• [Plain-text document sources]:
____________________

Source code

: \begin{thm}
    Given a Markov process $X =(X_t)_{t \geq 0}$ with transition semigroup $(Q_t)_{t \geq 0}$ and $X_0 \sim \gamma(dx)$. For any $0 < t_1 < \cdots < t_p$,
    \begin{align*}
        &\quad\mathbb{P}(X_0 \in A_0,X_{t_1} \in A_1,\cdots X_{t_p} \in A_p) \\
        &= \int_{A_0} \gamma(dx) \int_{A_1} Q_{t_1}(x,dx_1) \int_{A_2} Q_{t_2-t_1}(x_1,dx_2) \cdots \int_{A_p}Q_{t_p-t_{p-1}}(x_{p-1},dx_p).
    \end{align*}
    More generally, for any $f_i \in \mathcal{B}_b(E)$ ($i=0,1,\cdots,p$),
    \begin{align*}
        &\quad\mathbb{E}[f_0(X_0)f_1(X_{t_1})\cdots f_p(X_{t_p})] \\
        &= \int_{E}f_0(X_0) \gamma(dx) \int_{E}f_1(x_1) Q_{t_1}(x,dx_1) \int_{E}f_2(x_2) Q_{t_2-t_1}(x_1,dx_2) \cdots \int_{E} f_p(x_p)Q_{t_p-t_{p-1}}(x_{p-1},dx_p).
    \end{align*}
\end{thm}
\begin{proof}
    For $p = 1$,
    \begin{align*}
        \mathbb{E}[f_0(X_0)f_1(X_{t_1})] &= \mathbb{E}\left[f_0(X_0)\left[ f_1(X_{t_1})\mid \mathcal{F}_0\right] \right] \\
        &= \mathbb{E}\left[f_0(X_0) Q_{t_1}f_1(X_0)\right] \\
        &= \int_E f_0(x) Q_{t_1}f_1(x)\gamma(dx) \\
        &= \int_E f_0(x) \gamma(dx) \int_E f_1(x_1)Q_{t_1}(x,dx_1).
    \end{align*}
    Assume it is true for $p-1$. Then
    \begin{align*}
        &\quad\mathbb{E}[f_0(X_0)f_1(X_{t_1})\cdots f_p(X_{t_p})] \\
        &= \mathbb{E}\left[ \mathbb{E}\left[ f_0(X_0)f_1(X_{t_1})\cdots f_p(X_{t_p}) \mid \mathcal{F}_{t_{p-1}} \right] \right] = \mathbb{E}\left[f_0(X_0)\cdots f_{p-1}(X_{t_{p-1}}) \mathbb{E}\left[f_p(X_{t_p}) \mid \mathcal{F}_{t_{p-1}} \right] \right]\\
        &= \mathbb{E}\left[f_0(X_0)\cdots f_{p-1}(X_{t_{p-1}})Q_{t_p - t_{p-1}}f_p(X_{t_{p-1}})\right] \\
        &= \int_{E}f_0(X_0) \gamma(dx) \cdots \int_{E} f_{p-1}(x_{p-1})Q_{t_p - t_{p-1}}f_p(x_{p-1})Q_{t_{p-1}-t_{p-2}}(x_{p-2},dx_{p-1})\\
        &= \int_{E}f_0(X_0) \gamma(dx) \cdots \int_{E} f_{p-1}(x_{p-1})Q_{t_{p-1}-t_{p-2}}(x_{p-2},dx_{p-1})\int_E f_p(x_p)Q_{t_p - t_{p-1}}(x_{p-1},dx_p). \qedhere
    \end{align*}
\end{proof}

____________________

• [Aim of the task]:
Search the data above for the word "mathbb", then gather each line in which it appears.

• [Written response]:
        &\quad\mathbb{P}(X_0 \in A_0,X_{t_1} \in A_1,\cdots X_{t_p} \in A_p) \\
        &\quad\mathbb{E}[f_0(X_0)f_1(X_{t_1})\cdots f_p(X_{t_p})] \\
        \mathbb{E}[f_0(X_0)f_1(X_{t_1})] &= \mathbb{E}\left[f_0(X_0)\left[ f_1(X_{t_1})\mid \mathcal{F}_0\right] \right] \\
        &= \mathbb{E}\left[f_0(X_0) Q_{t_1}f_1(X_0)\right] \\
        &\quad\mathbb{E}[f_0(X_0)f_1(X_{t_1})\cdots f_p(X_{t_p})] \\
        &= \mathbb{E}\left[ \mathbb{E}\left[ f_0(X_0)f_1(X_{t_1})\cdots f_p(X_{t_p}) \mid \mathcal{F}_{t_{p-1}} \right] \right] = \mathbb{E}\left[f_0(X_0)\cdots f_{p-1}(X_{t_{p-1}}) \mathbb{E}\left[f_p(X_{t_p}) \mid \mathcal{F}_{t_{p-1}} \right] \right]\\
        &= \mathbb{E}\left[f_0(X_0)\cdots f_{p-1}(X_{t_{p-1}})Q_{t_p - t_{p-1}}f_p(X_{t_{p-1}})\right] \\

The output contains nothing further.